## AIM OF THE TASK
Every line of the records must be repeated exactly; pictures stay out.

*** SUPPLIED ENTRIES ***

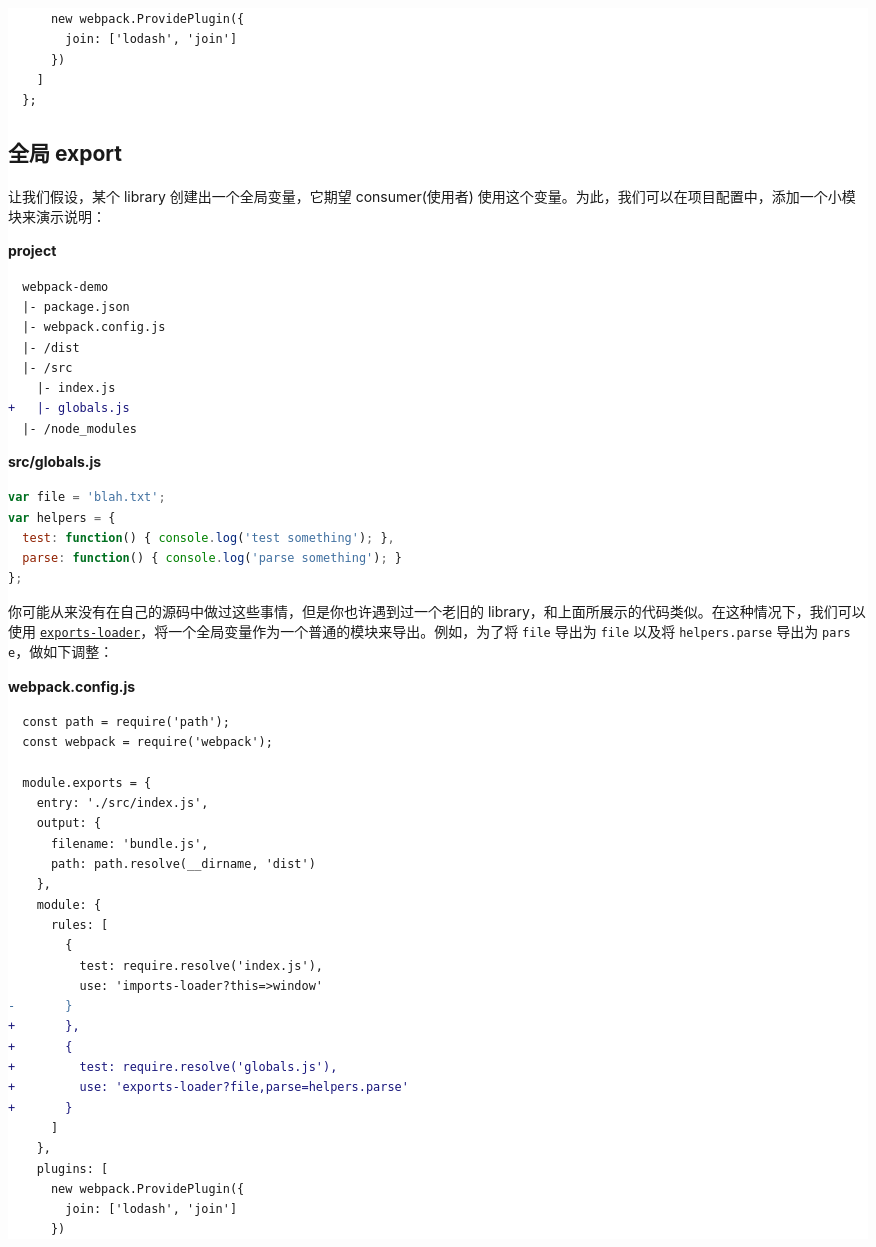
 ``` diff
      new webpack.ProvidePlugin({
        join: ['lodash', 'join']
      })
    ]
  };
```


## 全局 export

让我们假设，某个 library 创建出一个全局变量，它期望 consumer(使用者) 使用这个变量。为此，我们可以在项目配置中，添加一个小模块来演示说明：

__project__

``` diff
  webpack-demo
  |- package.json
  |- webpack.config.js
  |- /dist
  |- /src
    |- index.js
+   |- globals.js
  |- /node_modules
```

__src/globals.js__

``` js
var file = 'blah.txt';
var helpers = {
  test: function() { console.log('test something'); },
  parse: function() { console.log('parse something'); }
};
```

你可能从来没有在自己的源码中做过这些事情，但是你也许遇到过一个老旧的 library，和上面所展示的代码类似。在这种情况下，我们可以使用 [`exports-loader`](/loaders/exports-loader/)，将一个全局变量作为一个普通的模块来导出。例如，为了将 `file` 导出为 `file` 以及将 `helpers.parse` 导出为 `parse`，做如下调整：

__webpack.config.js__

``` diff
  const path = require('path');
  const webpack = require('webpack');

  module.exports = {
    entry: './src/index.js',
    output: {
      filename: 'bundle.js',
      path: path.resolve(__dirname, 'dist')
    },
    module: {
      rules: [
        {
          test: require.resolve('index.js'),
          use: 'imports-loader?this=>window'
-       }
+       },
+       {
+         test: require.resolve('globals.js'),
+         use: 'exports-loader?file,parse=helpers.parse'
+       }
      ]
    },
    plugins: [
      new webpack.ProvidePlugin({
        join: ['lodash', 'join']
      })
```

***

## REPLY
 ``` diff
      new webpack.ProvidePlugin({
        join: ['lodash', 'join']
      })
    ]
  };
```


## 全局 export

让我们假设，某个 library 创建出一个全局变量，它期望 consumer(使用者) 使用这个变量。为此，我们可以在项目配置中，添加一个小模块来演示说明：

__project__

``` diff
  webpack-demo
  |- package.json
  |- webpack.config.js
  |- /dist
  |- /src
    |- index.js
+   |- globals.js
  |- /node_modules
```

__src/globals.js__

``` js
var file = 'blah.txt';
var helpers = {
  test: function() { console.log('test something'); },
  parse: function() { console.log('parse something'); }
};
```

你可能从来没有在自己的源码中做过这些事情，但是你也许遇到过一个老旧的 library，和上面所展示的代码类似。在这种情况下，我们可以使用 [`exports-loader`](/loaders/exports-loader/)，将一个全局变量作为一个普通的模块来导出。例如，为了将 `file` 导出为 `file` 以及将 `helpers.parse` 导出为 `parse`，做如下调整：

__webpack.config.js__

``` diff
  const path = require('path');
  const webpack = require('webpack');

  module.exports = {
    entry: './src/index.js',
    output: {
      filename: 'bundle.js',
      path: path.resolve(__dirname, 'dist')
    },
    module: {
      rules: [
        {
          test: require.resolve('index.js'),
          use: 'imports-loader?this=>window'
-       }
+       },
+       {
+         test: require.resolve('globals.js'),
+         use: 'exports-loader?file,parse=helpers.parse'
+       }
      ]
    },
    plugins: [
      new webpack.ProvidePlugin({
        join: ['lodash', 'join']
      })
```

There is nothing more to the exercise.